Lanciato nel 2005 per combattere il riscaldamento globale, il Sistema per lo scambio delle quote di emissioni dell’Unione europea (EU ETS) è stato il primo grande schema di scambio di quote di emissioni di gas serra al mondo.

PROBABILE UN AUMENTO DEI PREZZI A BREVE E A MEDIO TERMINE


“Riteniamo che la liquidità di questo sistema di scambio sia destinata ad aumentare, dal momento che l’accelerazione della transizione energetica sta cambiando le modalità con cui gli investitori prendono in considerazione l’intero segmento delle materie prime” tiene a precisare Koen Straetmans, Senior Strategist Multi-Asset, NN Investment Partners (NN IP). Dal lancio del sistema, i prezzi delle quote EUA (EU Allowances) hanno subito variazioni in funzione della regolamentazione e dei cicli economici ma è probabile che ci possa essere un aumento delle quotazioni a breve e a medio termine.

IL MECCANISMO DEL MARKET STABILITY RESERVE (MSR)

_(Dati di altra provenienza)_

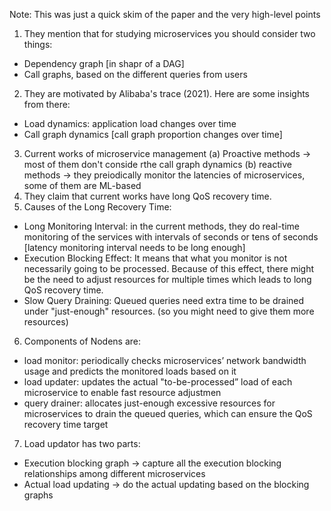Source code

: Note: This was just a quick skim of the paper and the very high-level points
1. They mention that for studying microservices you should consider two things:
- Dependency graph [in shapr of a DAG]
- Call graphs, based on the different queries from users
2. They are motivated by Alibaba's trace (2021). Here are some insights from there: 
- Load dynamics: application load changes over time
- Call graph dynamics [call graph proportion changes over time]
3. Current works of microservice management
(a) Proactive methods -> most of them don't conside rthe call graph dynamics
(b) reactive methods -> they preiodically monitor the latencies of microservices, some of them are ML-based
4. They claim that current works have long QoS recovery time. 
5. Causes of the Long Recovery Time: 
- Long Monitoring Interval: in the current methods, they do real-time monitoring of the services with intervals of seconds or tens of seconds [latency monitoring interval needs to be long enough]
- Execution Blocking Effect: It means that what you monitor is not necessarily going to be processed. Because of this effect, there might be the need to adjust resources for multiple times which leads to long QoS recovery time. 
- Slow Query Draining: Queued queries need extra time to be drained under "just-enough" resources. (so you might need to give them more resources)
6. Components of Nodens are: 
- load monitor: periodically checks microservices’ network bandwidth usage and predicts the monitored loads based on it
- load updater: updates the actual "to-be-processed” load of each microservice to enable fast resource adjustmen
- query drainer: allocates just-enough excessive resources for microservices to
drain the queued queries, which can ensure the QoS recovery time target
7. Load updator has two parts:
 - Execution blocking graph -> capture all the execution blocking relationships among different microservices
 - Actual load updating -> do the actual updating based on the blocking graphs 
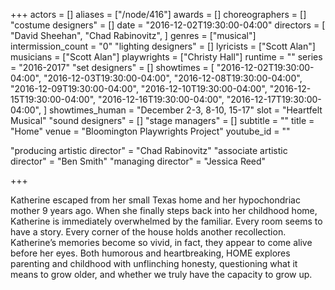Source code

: +++
actors = []
aliases = ["/node/416"]
awards = []
choreographers = []
"costume designers" = []
date = "2016-12-02T19:30:00-04:00"
directors = [
  "David Sheehan",
  "Chad Rabinovitz",
]
genres = ["musical"]
intermission_count = "0"
"lighting designers" = []
lyricists = ["Scott Alan"]
musicians = ["Scott Alan"]
playwrights = ["Christy Hall"]
runtime = ""
series = "2016-2017"
"set designers" = []
showtimes = [
  "2016-12-02T19:30:00-04:00",
  "2016-12-03T19:30:00-04:00",
  "2016-12-08T19:30:00-04:00",
  "2016-12-09T19:30:00-04:00",
  "2016-12-10T19:30:00-04:00",
  "2016-12-15T19:30:00-04:00",
  "2016-12-16T19:30:00-04:00",
  "2016-12-17T19:30:00-04:00",
]
showtimes_human = "December 2-3, 8-10, 15-17"
slot = "Heartfelt Musical"
"sound designers" = []
"stage managers" = []
subtitle = ""
title = "Home"
venue = "Bloomington Playwrights Project"
youtube_id = ""

"producing artistic director" = "Chad Rabinovitz"
"associate artistic director" = "Ben Smith"
"managing director" = "Jessica Reed"

+++

Katherine escaped from her small Texas home and her hypochondriac mother 9 years ago. When she finally steps back into her childhood home, Katherine is immediately overwhelmed by the familiar. Every room seems to have a story. Every corner of the house holds another recollection. Katherine’s memories become so vivid, in fact, they appear to come alive before her eyes. Both humorous and heartbreaking, HOME explores parenting and childhood with unflinching honesty, questioning what it means to grow older, and whether we truly have the capacity to grow up.
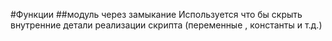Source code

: #Функции
##модуль через замыкание
Используется что бы скрыть внутренние детали реализации скрипта (переменные , константы и т.д.)

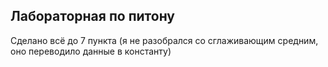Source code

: ## Лабораторная по питону
Сделано всё до 7 пункта (я не разобрался со сглаживающим средним, оно переводило
данные в константу)
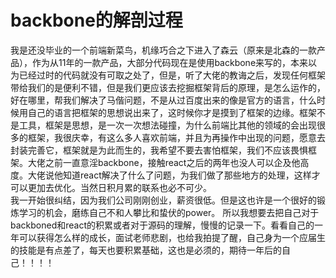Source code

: 
backbone的解剖过程
=================
我是还没毕业的一个前端新菜鸟，机缘巧合之下进入了森云（原来是北森的一款产品），作为从11年的一款产品，大部分代码现在是使用backbone来写的，本来以为已经过时的代码就没有可取之处了，但是，听了大佬的教诲之后，发现任何框架带给我们的是便利不错，但是我们更应该去挖掘框架背后的原理，是怎么运作的，好在哪里，帮我们解决了马偕问题，不是从过百度出来的像是官方的语言，什么时候用自己的语言把框架的思想说出来了，这时候你才是摸到了框架的边缘。框架不是工具，框架是思想，是一次一次想法碰撞，为什么前端比其他的领域的会出现很多的框架，我很庆幸，有这么多人喜欢前端，并且为再操作中出现的问题，愿意去封装完善它，框架就是为此而生的，我希望不要去害怕框架，我们不应该畏惧框架。大佬之前一直意淫backbone，接触react之后的两年也没人可以企及他高度。大佬说他知道react解决了什么了问题，为我们做了那些地方的处理，这样才可以更加去优化。当然日积月累的联系也必不可少。<br/>
	我一开始很纠结，因为我们公司刚刚创业，薪资很低。但是这也许是一个很好的锻炼学习的机会，磨练自己不和人攀比和蛰伏的power。
    所以我想要去把自己对于backboned和react的积累或者对于源码的理解，慢慢的记录一下。看看自己的一年可以获得怎么样的成长，面试老师悲剧，也给我拍提了醒，自己身为一个应届生的技能是有点差了，每天也要积累基础，这也是必须的，期待一年后的自己！！！！
    
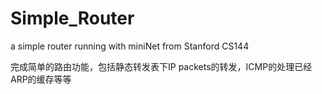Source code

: Simple_Router
=============
a simple router running with miniNet from Stanford CS144

完成简单的路由功能，包括静态转发表下IP packets的转发，ICMP的处理已经ARP的缓存等等
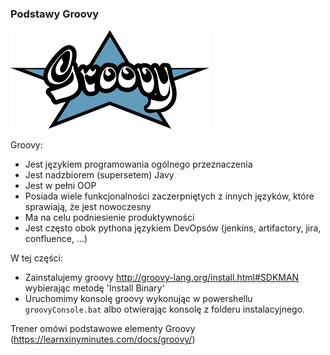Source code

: ### Podstawy Groovy

![groovy](img/groovy.png)

Groovy:
- Jest językiem programowania ogólnego przeznaczenia
- Jest nadzbiorem (supersetem) Javy
- Jest w pełni OOP
- Posiada wiele funkcjonalności zaczerpniętych z innych języków, które sprawiają, że jest nowoczesny 
- Ma na celu podniesienie produktywności
- Jest często obok pythona językiem DevOpsów (jenkins, artifactory, jira, confluence, ...)

W tej części:
 
- Zainstalujemy groovy http://groovy-lang.org/install.html#SDKMAN wybierając metodę 'Install Binary'
- Uruchomimy konsolę groovy wykonując w powershellu ``groovyConsole.bat`` albo otwierając konsolę z folderu instalacyjnego.

Trener omówi podstawowe elementy Groovy (https://learnxinyminutes.com/docs/groovy/)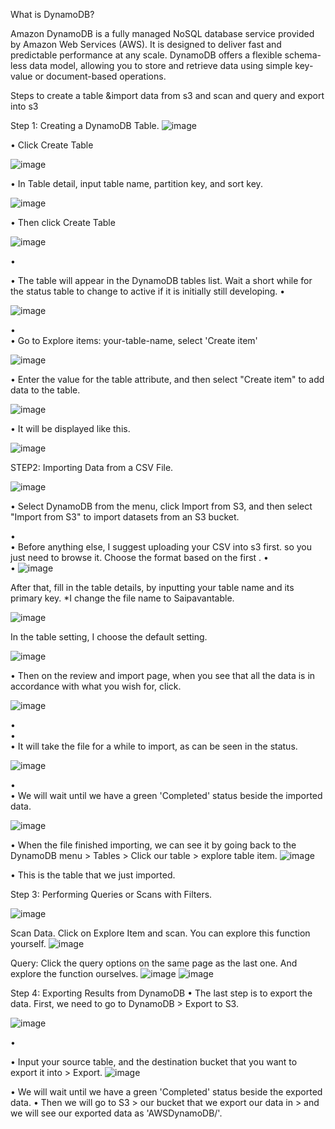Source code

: What is DynamoDB?

Amazon DynamoDB is a fully managed NoSQL database service provided by Amazon Web Services (AWS). It is designed to deliver fast and predictable performance at any scale. DynamoDB offers a flexible schema-less data model, allowing you to store and retrieve data using simple key-value or document-based operations.

Steps to create a table &import data from s3 and scan and query and export into s3

Step 1: Creating a DynamoDB Table.
![image](https://github.com/saipavankapisetti/AWS-DYNAMO-DB-DOCUMENTATION/assets/121307495/8f4624b1-d62d-4a16-9cc5-c97b1fd68fe1)

•	Click Create Table

![image](https://github.com/saipavankapisetti/AWS-DYNAMO-DB-DOCUMENTATION/assets/121307495/3598fa11-88b2-4145-b40a-fb72bf4f472a)

 
•	In Table detail, input table name, partition key, and sort key.

![image](https://github.com/saipavankapisetti/AWS-DYNAMO-DB-DOCUMENTATION/assets/121307495/9ec2adc0-6926-4697-9aee-a9f53d03e15c)

 
•	Then click Create Table

![image](https://github.com/saipavankapisetti/AWS-DYNAMO-DB-DOCUMENTATION/assets/121307495/47e8dc6a-cf78-49a9-81c3-c28daedd4905)


•	 

•	The table will appear in the DynamoDB tables list. Wait a short while for the status table to change to active if it is initially still developing.
•	

![image](https://github.com/saipavankapisetti/AWS-DYNAMO-DB-DOCUMENTATION/assets/121307495/57f2f773-a49c-4bf4-a831-d969408513cd)

•	 
•	Go to Explore items: your-table-name, select 'Create item'

![image](https://github.com/saipavankapisetti/AWS-DYNAMO-DB-DOCUMENTATION/assets/121307495/be720b64-09a2-4f4d-b5a8-baeffb207ae7)




 
•	Enter the value for the table attribute, and then select "Create item" to add data to the table.


![image](https://github.com/saipavankapisetti/AWS-DYNAMO-DB-DOCUMENTATION/assets/121307495/49984311-afd5-4314-b468-95e5c69e508f)

 
•	It will be displayed like this.

![image](https://github.com/saipavankapisetti/AWS-DYNAMO-DB-DOCUMENTATION/assets/121307495/4d7cc240-7653-4db9-a88e-7afbba8dd143)


 



STEP2: Importing Data from a CSV File.

![image](https://github.com/saipavankapisetti/AWS-DYNAMO-DB-DOCUMENTATION/assets/121307495/a17b907f-012c-431a-8321-118b29467325)


•	Select DynamoDB from the menu, click Import from S3, and then select "Import from S3" to import datasets from an S3 bucket. 


•	 
•	Before anything else, I suggest uploading your CSV into s3 first. so you just need to browse it. Choose the format based on the first .
•	
•	 ![image](https://github.com/saipavankapisetti/AWS-DYNAMO-DB-DOCUMENTATION/assets/121307495/2c4d9c03-3ce7-4ebd-ad14-fcaabc2b1a40)

After that, fill in the table details, by inputting your table name and its primary key. *I change the file name to Saipavantable. 

![image](https://github.com/saipavankapisetti/AWS-DYNAMO-DB-DOCUMENTATION/assets/121307495/b229a9a1-4551-41f7-994a-87e340abb94e)

 
In the table setting, I choose the default setting. 

![image](https://github.com/saipavankapisetti/AWS-DYNAMO-DB-DOCUMENTATION/assets/121307495/a460394b-e30d-4b33-b4b5-d76e2a033e11)

 
•	Then on the review and import page, when you see that all the data is in accordance with what you wish for, click.

![image](https://github.com/saipavankapisetti/AWS-DYNAMO-DB-DOCUMENTATION/assets/121307495/38a5732c-7628-4a28-8aa8-e73030fb3c7f)

•	
•	 
•	It will take the file for a while to import, as can be seen in the status.

![image](https://github.com/saipavankapisetti/AWS-DYNAMO-DB-DOCUMENTATION/assets/121307495/ba125bcb-a92d-42e3-b2dc-e015ffd578df)

•	 
•	We will wait until we have a green 'Completed' status beside the imported data.

![image](https://github.com/saipavankapisetti/AWS-DYNAMO-DB-DOCUMENTATION/assets/121307495/e8390c3e-619b-4d7d-bf08-7a71b821c902)

 

•	When the file finished importing, we can see it by going back to the DynamoDB menu > Tables > Click our table > explore table item.
![image](https://github.com/saipavankapisetti/AWS-DYNAMO-DB-DOCUMENTATION/assets/121307495/3d4da4d0-c09a-49b3-a46c-6c8b77012316)

 
•	This is the table that we just imported.



Step 3: Performing Queries or Scans with Filters.

![image](https://github.com/saipavankapisetti/AWS-DYNAMO-DB-DOCUMENTATION/assets/121307495/569f639c-5337-4588-9ac1-7e93c81db6e5)

 
Scan Data.
Click on Explore Item and scan. You can explore this function yourself.
![image](https://github.com/saipavankapisetti/AWS-DYNAMO-DB-DOCUMENTATION/assets/121307495/0faf3279-8fbc-4a67-9dbd-d56754b2463d)

 
Query:
Click the query options on the same page as the last one. And explore the function ourselves.
![image](https://github.com/saipavankapisetti/AWS-DYNAMO-DB-DOCUMENTATION/assets/121307495/7c630f96-60fe-48e0-8a92-e683c6fc2176)
![image](https://github.com/saipavankapisetti/AWS-DYNAMO-DB-DOCUMENTATION/assets/121307495/435af475-929e-4c31-8fab-59b680c0fa0e)



 


 
Step 4: Exporting Results from DynamoDB
•	The last step is to export the data. First, we need to go to DynamoDB > Export to S3.

![image](https://github.com/saipavankapisetti/AWS-DYNAMO-DB-DOCUMENTATION/assets/121307495/632b44e6-07dc-488c-9679-45c589501c38)

•	 

•	Input your source table, and the destination bucket that you want to export it into > Export.
![image](https://github.com/saipavankapisetti/AWS-DYNAMO-DB-DOCUMENTATION/assets/121307495/5772affe-a54e-494e-ac5d-14509bcd1586)


 
•	We will wait until we have a green 'Completed' status beside the exported data.
•	Then we will go to S3 > our bucket that we export our data in > and we will see our exported data as 'AWSDynamoDB/'.




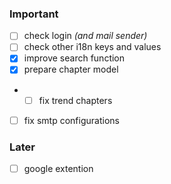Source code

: ### Important
- [ ] check login _(and mail sender)_
- [ ] check other i18n keys and values
- [x] improve search function
- [x] prepare chapter model
- - [ ] fix trend chapters
- [ ] fix smtp configurations

### Later
- [ ] google extention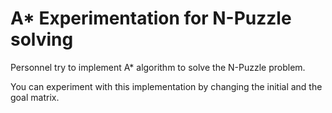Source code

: # A* Experimentation for N-Puzzle solving

Personnel try to implement A* algorithm to solve the N-Puzzle problem.

You can experiment with this implementation by changing the initial and the goal matrix.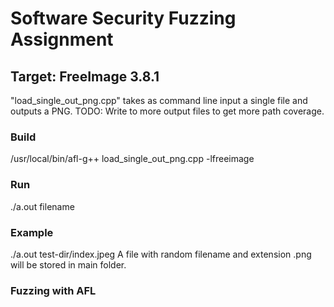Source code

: # Software Security Fuzzing Assignment
## Target: FreeImage 3.8.1

"load_single_out_png.cpp" takes as command line input a single file and outputs a PNG.
TODO: Write to more output files to get more path coverage.

### Build
/usr/local/bin/afl-g++ load_single_out_png.cpp -lfreeimage
### Run
./a.out filename
### Example
./a.out test-dir/index.jpeg
A file with random filename and extension .png will be stored in main folder.
### Fuzzing with AFL
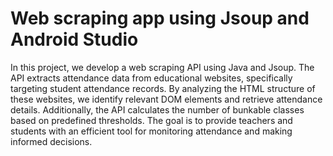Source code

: # Web scraping app using Jsoup and Android Studio
In this project, we develop a web scraping API using Java and Jsoup. The API extracts attendance data from educational websites, specifically targeting student attendance records. By analyzing the HTML structure of these websites, we identify relevant DOM elements and retrieve attendance details. Additionally, the API calculates the number of bunkable classes based on predefined thresholds. The goal is to provide teachers and students with an efficient tool for monitoring attendance and making informed decisions.

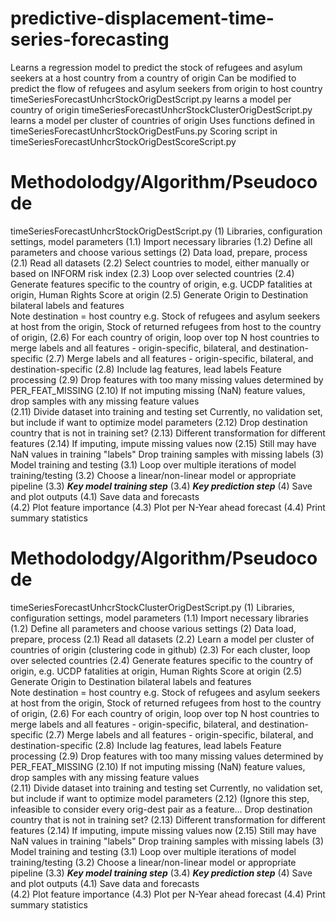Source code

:# predictive-displacement-time-series-forecasting
Learns a regression model to predict the stock of refugees and asylum seekers at a host country from a country of origin
Can be modified to predict the flow of refugees and asylum seekers from origin to host country
timeSeriesForecastUnhcrStockOrigDestScript.py learns a model per country of origin
timeSeriesForecastUnhcrStockClusterOrigDestScript.py learns a model per cluster of countries of origin
Uses functions defined in timeSeriesForecastUnhcrStockOrigDestFuns.py
Scoring script in timeSeriesForecastUnhcrStockOrigDestScoreScript.py


# Methodolodgy/Algorithm/Pseudocode
timeSeriesForecastUnhcrStockOrigDestScript.py
(1) Libraries, configuration settings, model parameters
(1.1) Import necessary libraries
(1.2) Define all parameters and choose various settings
(2) Data load, prepare, process
(2.1) Read all datasets
(2.2) Select countries to model, either manually or based on INFORM risk index
(2.3) Loop over selected countries
(2.4) Generate features specific to the country of origin, 
      e.g. UCDP fatalities at origin, Human Rights Score at origin
(2.5) Generate Origin to Destination bilateral labels and features   
      Note destination = host country
      e.g. Stock of refugees and asylum seekers at host from the origin,
      Stock of returned refugees from host to the country of origin,
(2.6) For each country of origin, loop over top N host countries to merge 
      labels and all features - origin-specific, bilateral, and destination-specific
(2.7) Merge labels and all features - origin-specific, bilateral, and destination-specific
(2.8) Include lag features, lead labels
Feature processing
(2.9) Drop features with too many missing values determined by PER_FEAT_MISSING
(2.10) If not imputing missing (NaN) feature values, drop samples with any missing feature values    
(2.11) Divide dataset into training and testing set
       Currently, no validation set, but include if want to optimize model parameters
(2.12) Drop destination country that is not in training set?
(2.13) Different transformation for different features
(2.14) If imputing, impute missing values now
(2.15) Still may have NaN values in training "labels"
       Drop training samples with missing labels
(3) Model training and testing
(3.1) Loop over multiple iterations of model training/testing
(3.2) Choose a linear/non-linear model or appropriate pipeline
(3.3) ***Key model training step***
(3.4) ***Key prediction step***
(4) Save and plot outputs
(4.1) Save data and forecasts      
(4.2) Plot feature importance
(4.3) Plot per N-Year ahead forecast
(4.4) Print summary statistics


# Methodolodgy/Algorithm/Pseudocode
timeSeriesForecastUnhcrStockClusterOrigDestScript.py
(1) Libraries, configuration settings, model parameters
(1.1) Import necessary libraries
(1.2) Define all parameters and choose various settings 
(2) Data load, prepare, process
(2.1) Read all datasets
(2.2) Learn a model per cluster of countries of origin (clustering code in github)
(2.3) For each cluster, loop over selected countries
(2.4) Generate features specific to the country of origin, 
      e.g. UCDP fatalities at origin, Human Rights Score at origin
(2.5) Generate Origin to Destination bilateral labels and features   
      Note destination = host country
      e.g. Stock of refugees and asylum seekers at host from the origin,
      Stock of returned refugees from host to the country of origin,
(2.6) For each country of origin, loop over top N host countries to merge 
      labels and all features - origin-specific, bilateral, and destination-specific
(2.7) Merge labels and all features - origin-specific, bilateral, and destination-specific
(2.8) Include lag features, lead labels
Feature processing
(2.9) Drop features with too many missing values determined by PER_FEAT_MISSING
(2.10) If not imputing missing (NaN) feature values, drop samples with any missing feature values    
(2.11) Divide dataset into training and testing set
      Currently, no validation set, but include if want to optimize model parameters
(2.12) (Ignore this step, infeasible to consider every orig-dest pair as a feature... Drop destination country that is not in training set?
(2.13) Different transformation for different features
(2.14) If imputing, impute missing values now
(2.15) Still may have NaN values in training "labels"
       Drop training samples with missing labels
(3) Model training and testing
(3.1) Loop over multiple iterations of model training/testing
(3.2) Choose a linear/non-linear model or appropriate pipeline
(3.3) ***Key model training step***
(3.4) ***Key prediction step***
(4) Save and plot outputs
(4.1) Save data and forecasts      
(4.2) Plot feature importance
(4.3) Plot per N-Year ahead forecast
(4.4) Print summary statistics
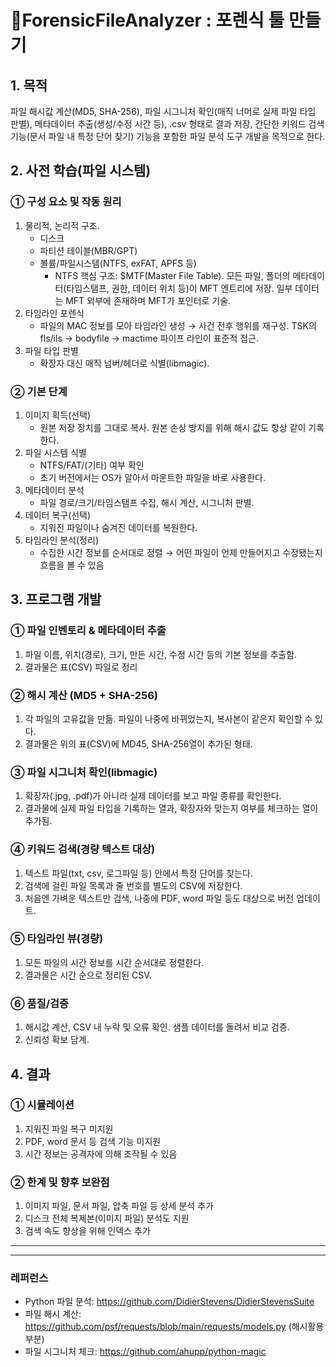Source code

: # 💚ForensicFileAnalyzer : 포렌식 툴 만들기

## 1. 목적

파일 해시값 계산(MD5, SHA-256), 파일 시그니처 확인(매직 너머로 실제 파일 타입 판별), 메타데이터 추출(생성/수정 시간 등), .csv 형태로 결과 저장, 간단한 키워드 검색 기능(문서 파일 내 특정 단어 찾기) 기능을 포함한 파일 분석 도구 개발을 목적으로 한다.

## 2. 사전 학습(파일 시스템)

### ① 구성 요소 및 작동 원리

1. 물리적, 논리적 구조.
   - 디스크
   - 파티션 테이블(MBR/GPT)
   - 볼륨/파일시스템(NTFS, exFAT, APFS 등)
     - NTFS 핵심 구조: $MTF(Master File Table). 모든 파일, 폴더의 메타데이터(타임스탬프, 권한, 데이터 위치 등)이 MFT 엔트리에 저장. 일부 데이터는 MFT 외부에 존재하며 MFT가 포인터로 기술.
2. 타임라인 포렌식
   - 파일의 MAC 정보를 모아 타임라인 생성 → 사건 전후 행위를 재구성. TSK의 fls/ils → bodyfile → mactime 파이프 라인이 표준적 접근.
3. 파일 타입 판별
   - 확장자 대신 매직 넘버/헤더로 식별(libmagic).

### ② 기본 단계

1. 이미지 획득(선택)
   - 원본 저장 장치를 그대로 복사. 원본 손상 방지를 위해 해시 값도 항상 같이 기록한다.
2. 파일 시스템 식별
   - NTFS/FAT/(기타) 여부 확인
   - 초기 버전에서는 OS가 알아서 마운트한 파일을 바로 사용한다.
3. 메타데이터 분석
   - 파일 경로/크기/타임스탬프 수집, 해시 계산, 시그니처 판별.
4. 데이터 복구(선택)
   - 지워진 파일이나 숨겨진 데이터를 복원한다.
5. 타임라인 분석(정리)
   - 수집한 시간 정보를 순서대로 정렬 → 어떤 파일이 언제 만들어지고 수정됐는지 흐름을 볼 수 있음

## 3. 프로그램 개발

### ① 파일 인벤토리 & 메타데이터 추출

1. 파일 이름, 위치(경로), 크기, 만든 시간, 수정 시간 등의 기본 정보를 추출함.
2. 결과물은 표(CSV) 파일로 정리

### ② 해시 계산 (MD5 + SHA-256)

1. 각 파일의 고유값을 만듦. 파일이 나중에 바뀌었는지, 복사본이 같은지 확인할 수 있다.
2. 결과물은 위의 표(CSV)에 MD45, SHA-256열이 추가된 형태.

### ③ 파일 시그니처 확인(libmagic)

1. 확장자(.jpg, .pdf)가 아니라 실제 데이터를 보고 파일 종류를 확인한다.
2. 결과물에 실제 파일 타입을 기록하는 열과, 확장자와 맞는지 여부를 체크하는 열이 추가됨.

### ④ 키워드 검색(경량 텍스트 대상)

1. 텍스트 파일(txt, csv, 로그파일 등) 안에서 특정 단어를 찾는다.
2. 검색에 걸린 파일 목록과 줄 번호를 별도의 CSV에 저장한다.
3. 처음엔 가벼운 텍스트만 검색, 나중에 PDF, word 파일 등도 대상으로 버전 업데이트.

### ⑤ 타임라인 뷰(경량)

1. 모든 파일의 시간 정보를 시간 순서대로 정렬한다.
2. 결과물은 시간 순으로 정리된 CSV.

### ⑥ 품질/검증

1. 해시값 계산, CSV 내 누락 및 오류 확인. 샘플 데이터를 돌려서 비교 검증.
2. 신뢰성 확보 담계.

## 4. 결과

### ① 시뮬레이션

1. 지워진 파일 복구 미지원
2. PDF, word 문서 등 검색 기능 미지원
3. 시간 정보는 공격자에 의해 조작될 수 있음

### ② 한계 및 향후 보완점

1. 이미지 파일, 문서 파일, 압축 파일 등 상세 분석 추가
2. 디스크 전체 복제본(이미지 파일) 분석도 지원
3. 검색 속도 향상을 위해 인덱스 추가

---

---

### 레퍼런스

- Python 파일 분석: https://github.com/DidierStevens/DidierStevensSuite
- 파일 해시 계산: https://github.com/psf/requests/blob/main/requests/models.py (해시활용부분)
- 파일 시그니처 체크: https://github.com/ahupp/python-magic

Nel breve periodo, in particolare, NN IP prevede che le quotazioni siano sostenute dall’imminente riforma della Commissione Europea. “La revisione delle politiche sul clima dell’UE si propongono di renderle conformi al target di riduzione delle emissioni di carbonio di almeno il 55% rispetto ai livelli del 1990 entro il 2030. Prevediamo una riduzione del limite massimo delle quote e un aumento del fattore di riduzione lineare annuale di tale limite. Inoltre, è probabile che il meccanismo del Market Stability Reserve(MSR), che esclude dinamicamente dal mercato una porzione del surplus non allocato, venga rivisto, con un conseguente aumento del ritiro di quote da immettere nel fondo di riserva” spiega Straetmans.

TRASPORTO MARITTIMO, TRASPORTO SU STRADA E EDILIZIA


E’ inoltre probabile che venga ampliato l’elenco dei settori interessati dal Sistema ETS dell’UE , includendo il trasporto marittimo all’interno dello Spazio Economico Europeo ed, eventualmente, anche il trasporto su strada e l’edilizia: una decisione destinata ad incrementare la domanda di quote EUA. Domanda destinata peraltro a salire a breve termine anche sulla scia della ripresa economica e della ripartenza delle economie. “Dopo il calo dell’11% nel 2020 a seguito della pandemia, il numero di emissioni verificate quest’anno dovrebbe aumentare. In previsione di queste riforme, si stima che la domanda finanziaria di quote EUA aumenti ulteriormente” specifica il manager di NN IP.

PREVISTI DIVERSI ANNI DI DEFICIT DI MERCATO DELLE QUOTE EUA


Guardando avanti, alla luce delle dinamiche della domanda e dell’offerta, si prevedono diversi anni di deficit di mercato delle quote EUA. Ciò faciliterà l’eliminazione dell’eccesso di offerta strutturale di quote. “A medio termine, in parallelo alla determinazione a raggiungere gli obiettivi nel contrasto al climate change da parte della UE e la percezione crescente dell’emergenza legata alla lotta contro il cambiamento climatico, indicano che i prezzi delle quote EUA potrebbero aumentare fino a raggiungere il costo marginale di abbattimento delle emissioni, così da rendere necessaria la decarbonizzazione” puntualizza Straetmans.

I COSTI MARGINALI DI ABBATTIMENTO DELLE EMISSIONI


Dal punto di vista degli investitori, è importante considerare che i costi marginali di abbattimento delle emissioni possono essere considerati come prezzi “fair value” delle quote EUA: se si posizionano al di sopra di tali soglie rendono interessanti le tecnologie di decarbonizzazione. “Le quote sulle emissioni di carbonio rappresentano un nuovo asset in fase di rapido sviluppo e la nostra view sulla loro connotazione ‘green’ e sul prezzo è positiva. Siamo, inoltre, tra le prime società di gestione a integrare le quote sulle emissioni di carbonio nel proprio posizionamento standard multi-asset” conclude il Senior Strategist Multi-Asset, NN Investment Partners.